A 29 year old white mother is escorting her five year old daughter to school; they are walking at a slow pace, hand in hand. The mother, a Barnard College graduate (in American Studies) is a well- educated, forward thinking person and an ardent supporter of civil rights, donating annually to the NAACP and the Urban League, and an outspoken opponent of racial prejudice .They notice another young mother, who it happens, is black, similarly accompanying her young child to school. The white mother’s little daughter feels a very subtle squeeze of her hand, an act, virtually unconscious, of which her mother would be completely mortified if she were made aware of it; the explanation for this dynamic is no less than the fundamental and universal basis for all racial and ethnic prejudice.
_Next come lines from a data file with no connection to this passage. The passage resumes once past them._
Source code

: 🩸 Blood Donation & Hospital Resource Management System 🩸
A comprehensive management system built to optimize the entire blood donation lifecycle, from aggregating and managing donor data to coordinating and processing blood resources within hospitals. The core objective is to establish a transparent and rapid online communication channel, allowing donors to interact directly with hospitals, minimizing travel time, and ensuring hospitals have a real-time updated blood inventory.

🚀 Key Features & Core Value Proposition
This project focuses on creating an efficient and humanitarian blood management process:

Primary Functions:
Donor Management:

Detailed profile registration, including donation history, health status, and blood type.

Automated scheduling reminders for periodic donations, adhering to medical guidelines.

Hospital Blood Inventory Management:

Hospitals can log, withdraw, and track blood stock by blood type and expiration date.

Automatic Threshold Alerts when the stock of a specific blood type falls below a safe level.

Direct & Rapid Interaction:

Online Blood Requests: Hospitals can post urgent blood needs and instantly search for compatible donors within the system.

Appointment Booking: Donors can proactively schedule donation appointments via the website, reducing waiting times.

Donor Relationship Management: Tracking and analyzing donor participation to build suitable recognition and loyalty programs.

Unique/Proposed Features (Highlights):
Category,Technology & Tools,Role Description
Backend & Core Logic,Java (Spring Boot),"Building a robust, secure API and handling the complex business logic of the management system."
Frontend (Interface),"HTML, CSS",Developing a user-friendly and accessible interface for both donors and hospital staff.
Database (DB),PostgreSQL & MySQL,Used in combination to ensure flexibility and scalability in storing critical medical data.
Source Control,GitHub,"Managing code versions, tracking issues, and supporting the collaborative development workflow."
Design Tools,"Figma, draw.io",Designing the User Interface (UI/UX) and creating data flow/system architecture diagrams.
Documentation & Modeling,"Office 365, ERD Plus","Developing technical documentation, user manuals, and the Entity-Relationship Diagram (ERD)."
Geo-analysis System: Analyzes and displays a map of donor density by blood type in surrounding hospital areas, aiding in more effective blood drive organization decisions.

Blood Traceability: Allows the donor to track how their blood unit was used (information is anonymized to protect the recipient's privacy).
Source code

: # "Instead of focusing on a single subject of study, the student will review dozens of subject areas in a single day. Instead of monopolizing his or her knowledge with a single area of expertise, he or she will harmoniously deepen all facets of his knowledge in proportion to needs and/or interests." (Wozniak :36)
Historians will readily identify past episodes of strife and injustice and suggest that such events are the root causes of today’s many ills, offering factual accounts which underlay their theories; we do emphatically disagree.
The horrible bloodshed between Sunni and Shia Muslims as they say, can be traced back to a 7th Century dispute as to the proper method of succession to Prophet Mohammad, either by familial inheritance or by democratic vote. The Greek-Turkish enmity, historians say, dates back to the military defeat of Greece by the Ottoman forces, under Kemal Ataturk. The Irish-English conflicts are fueled by past wars concerning religion and economics; the Protestant-Catholic troubles including the 30 year’s war dating back to Luther. Anti-Semitism, they will tell you is rooted in the scandalous claim that the Jews were responsible for the death of Jesus. These may, in general, be rather accurate depictions of historical events but are, in reality, not at all the dynamic basis for bigotry and prejudice in our modern times.
To our point, as we have previously stated, it is only by the random accident of birth that we acquire our respective features, culture and belief systems. Some, undoubtedly well intentioned parent or other adult soon sows the pernicious seed of “we” and “they” (perhaps to give the child a sense of belonging) in the fertile and imaginative mind of the young person. From such unfortunate implantation, thereafter mythologies about the “other” are created, perhaps then evangelistic inclinations and thereafter, conflict and war. This problem is fundamental and timeless and not founded upon the recalled horrors of the past (undoubtedly due to similar causes). We must consciously and effectively amend our messages to our young concerning “we” and “they” and find a way to inculcate a more appropriate consciousness of an “us” and a respect and appreciation for diversity. Others may have differing belief systems and sometimes even look a little different from us but the young must be taught that we are all life tenants on the planet. This will take generations, much to the justified dismay and impatience of those who are the victims of discrimination, but it seems to be the only effective and enduring way. In the interim, we certainly can be good neighbors and friends to each other
The mother, unaware that she subtly squeezed her daughter’s hand is a good person, but undoubtedly a product of an early “we” “they” upbringing; the daughter is now, unfortunately, another. –p.